Here’s a quick quiz for retirement investors everywhere.
It’s simple, consists of one question only, and the answer is straightforward
as well.
Oh, and the answer matters — big time.
The question: Based on the performance data of the last 50
years, what are the rough odds that the U.S. stock market will perform better
than non-U. S. stock markets over the next 12 months?
Are they:
A. 80%
B. 60%
C. 50%
Any clue?
The answer, using data from stock market financial data
company MSCI, is C: About 50%. Since 1970, when MSCI first began tracking the
numbers, the MSCI US stock market index has beaten the MSCI “ex-U. S.” index
(i.e., everywhere else) 51% of the time: 26 out of 51 years.
And, obviously, the rest of the world index has beaten the
U.S. the other 25 times.
(If 2020 carries on as it has so far, the U.S. figure will
rise to 27 out of 52, or 52%.)
There are less data about emerging markets but the results
are similar: Since MSCI began tracking EMs in 1987, the U.S. has done better in
17 years and emerging markets better in 15, or 53% of the time.
Given those odds, you’d assume the average investor holds
about half of their stock portfolio in non-U. S. stocks, right?
Sounds logical.
Oops.
To see how far removed the average investor is from this
simple allocation, look no further than the latest annual survey from
investment giant Vanguard. As it does every year, Vanguard opens the books on
its vast book of 5 million retail clients, showing how, on average, they
invest. It may be the best single overview of the typical Main Street U.S.
investor.
Among the various details, one thing sticks out like a sore
thumb: What’s known as “home country bias.” That means the psychological bias
among investors to keep most of their money in their national stock market.
The average U.S. stock portfolio is not 50% in U.S. stocks.
Nor is it even 60%, which is very roughly what current market values would
imply. It’s 81%. No, really.
The typical investor is keeping four-fifths of his or her
stock market portfolio in U.S. stocks. And that figure is pretty constant from
small investors to large: From those with investment accounts between $3,000
and $10,000 to those with more than $500,000.

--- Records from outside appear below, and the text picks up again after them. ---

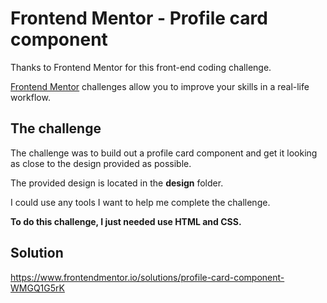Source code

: # Frontend Mentor - Profile card component

Thanks to Frontend Mentor for this front-end coding challenge.

[Frontend Mentor](https://www.frontendmentor.io) challenges allow you to improve your skills in a real-life workflow.

## The challenge

The challenge was to build out a profile card component and get it looking as close to the design provided as possible.

The provided design is located in the **design** folder.

I could use any tools I want to help me complete the challenge.

**To do this challenge, I just needed use HTML and CSS.**

## Solution

https://www.frontendmentor.io/solutions/profile-card-component-WMGQ1G5rK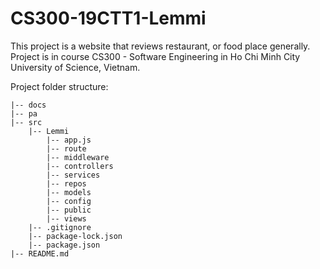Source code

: # CS300-19CTT1-Lemmi

This project is a website that reviews restaurant, or food place generally.
Project is in course CS300 - Software Engineering in Ho Chi Minh City University of Science, Vietnam.

Project folder structure:

    |-- docs
    |-- pa
    |-- src
        |-- Lemmi
            |-- app.js
            |-- route
            |-- middleware
            |-- controllers
            |-- services
            |-- repos
            |-- models
            |-- config
            |-- public
            |-- views
        |-- .gitignore
        |-- package-lock.json
        |-- package.json
    |-- README.md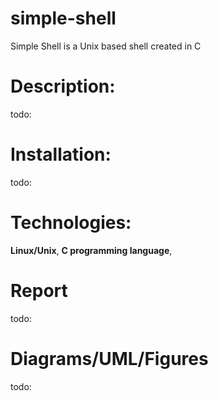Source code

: # simple-shell
Simple Shell is a Unix based shell created in C

# Description:
todo:

# Installation:
todo:
 
# Technologies:
<b>Linux/Unix</b>, <b>C programming language</b>,

 
# Report
todo:
 
# Diagrams/UML/Figures 
todo:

It’s irrational. It’s so irrational that financial
economists have a name for it, “the home equity puzzle,” and have been trying
to explain it rationally for 30 years. “The home bias in equities has
fascinated both financial economists and international macroeconomists” since
at least the early 1990s, notes Kavous Ardalan, a professor of finance at Marist
College, in a recent review of the topic. This home country bias runs against
one of the central tenets of modern investment best practice: That you should
hold as diversified a portfolio as possible.
Experts have offered various ideas, but none fully explain
the bias. (Notably, the bias is the same overseas as well — residents of
foreign countries invest most of their money in that country’s market.)
Haim Levy at Hebrew University in Jerusalem offers a simple
explanation: Peer effect, also known as “Keeping Up With The Joneses.” When it
comes down to it, we “benchmark” our performance against the people around us.
So our biggest worry isn’t missing out on gains, but missing out on gains that
our neighbors are making. (Presumably we don’t mind missing out on profits so
much either, so long as our neighbors miss out on them.)
A truly diversified global fund such as the iShares MSCI
ACWI exchange-traded fund [ACWI], which tracks the All Country World Index
(including developed and emerging markets), still holds 58% of its money in U.S.
stocks. It really makes no logical sense to invest any more than that.
Personally, I tend to invest even more internationally than
that. There are powerful arguments that international and emerging markets
offer much better value than the U.S., especially after about 12 years’ of U.S.
outperformance. If I were going away to a desert island for five years, and had
to set an asset allocation before I went, I’d put a third each in the U.S.,
international developed markets and emerging markets, and hope for the best.
But at the very minimum I’d go with history and bet 50/50.